## Work to complete
Would you please output the data exactly, omitting no line?

## Given data
◆ ◆ ◆ ◆ ◆ ◆ ◆

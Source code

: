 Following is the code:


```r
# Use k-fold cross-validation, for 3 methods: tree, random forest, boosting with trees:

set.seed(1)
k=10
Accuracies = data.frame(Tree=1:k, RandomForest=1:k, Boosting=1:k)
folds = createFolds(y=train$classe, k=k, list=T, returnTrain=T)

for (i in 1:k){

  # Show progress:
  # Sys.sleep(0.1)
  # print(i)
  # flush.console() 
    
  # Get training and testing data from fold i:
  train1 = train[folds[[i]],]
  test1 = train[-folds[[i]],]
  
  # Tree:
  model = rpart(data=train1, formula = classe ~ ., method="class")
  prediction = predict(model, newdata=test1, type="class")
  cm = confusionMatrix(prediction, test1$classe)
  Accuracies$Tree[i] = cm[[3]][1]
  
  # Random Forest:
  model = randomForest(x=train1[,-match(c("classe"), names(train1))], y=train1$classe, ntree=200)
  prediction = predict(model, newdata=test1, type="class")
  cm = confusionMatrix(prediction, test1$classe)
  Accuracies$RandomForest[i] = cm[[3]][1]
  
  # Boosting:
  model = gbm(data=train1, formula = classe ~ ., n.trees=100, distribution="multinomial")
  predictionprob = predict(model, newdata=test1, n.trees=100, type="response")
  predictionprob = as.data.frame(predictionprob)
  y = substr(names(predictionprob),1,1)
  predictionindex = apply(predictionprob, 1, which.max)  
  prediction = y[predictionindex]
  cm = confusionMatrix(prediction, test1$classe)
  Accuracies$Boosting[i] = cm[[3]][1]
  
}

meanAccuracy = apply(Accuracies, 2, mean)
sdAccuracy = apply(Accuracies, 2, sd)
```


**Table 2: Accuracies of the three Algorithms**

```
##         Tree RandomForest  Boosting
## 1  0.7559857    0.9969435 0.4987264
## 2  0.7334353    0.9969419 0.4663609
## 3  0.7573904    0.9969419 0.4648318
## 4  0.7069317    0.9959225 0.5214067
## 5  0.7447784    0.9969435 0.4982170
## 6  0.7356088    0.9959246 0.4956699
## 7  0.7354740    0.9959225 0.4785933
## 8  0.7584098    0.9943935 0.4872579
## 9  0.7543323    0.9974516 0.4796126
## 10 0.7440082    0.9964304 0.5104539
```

◆ ◆ ◆ ◆ ◆ ◆ ◆

## Result
Source code

: Following is the code:


```r
# Use k-fold cross-validation, for 3 methods: tree, random forest, boosting with trees:

set.seed(1)
k=10
Accuracies = data.frame(Tree=1:k, RandomForest=1:k, Boosting=1:k)
folds = createFolds(y=train$classe, k=k, list=T, returnTrain=T)

for (i in 1:k){

  # Show progress:
  # Sys.sleep(0.1)
  # print(i)
  # flush.console() 
    
  # Get training and testing data from fold i:
  train1 = train[folds[[i]],]
  test1 = train[-folds[[i]],]
  
  # Tree:
  model = rpart(data=train1, formula = classe ~ ., method="class")
  prediction = predict(model, newdata=test1, type="class")
  cm = confusionMatrix(prediction, test1$classe)
  Accuracies$Tree[i] = cm[[3]][1]
  
  # Random Forest:
  model = randomForest(x=train1[,-match(c("classe"), names(train1))], y=train1$classe, ntree=200)
  prediction = predict(model, newdata=test1, type="class")
  cm = confusionMatrix(prediction, test1$classe)
  Accuracies$RandomForest[i] = cm[[3]][1]
  
  # Boosting:
  model = gbm(data=train1, formula = classe ~ ., n.trees=100, distribution="multinomial")
  predictionprob = predict(model, newdata=test1, n.trees=100, type="response")
  predictionprob = as.data.frame(predictionprob)
  y = substr(names(predictionprob),1,1)
  predictionindex = apply(predictionprob, 1, which.max)  
  prediction = y[predictionindex]
  cm = confusionMatrix(prediction, test1$classe)
  Accuracies$Boosting[i] = cm[[3]][1]
  
}

meanAccuracy = apply(Accuracies, 2, mean)
sdAccuracy = apply(Accuracies, 2, sd)
```


**Table 2: Accuracies of the three Algorithms**

```
##         Tree RandomForest  Boosting
## 1  0.7559857    0.9969435 0.4987264
## 2  0.7334353    0.9969419 0.4663609
## 3  0.7573904    0.9969419 0.4648318
## 4  0.7069317    0.9959225 0.5214067
## 5  0.7447784    0.9969435 0.4982170
## 6  0.7356088    0.9959246 0.4956699
## 7  0.7354740    0.9959225 0.4785933
## 8  0.7584098    0.9943935 0.4872579
## 9  0.7543323    0.9974516 0.4796126
## 10 0.7440082    0.9964304 0.5104539
```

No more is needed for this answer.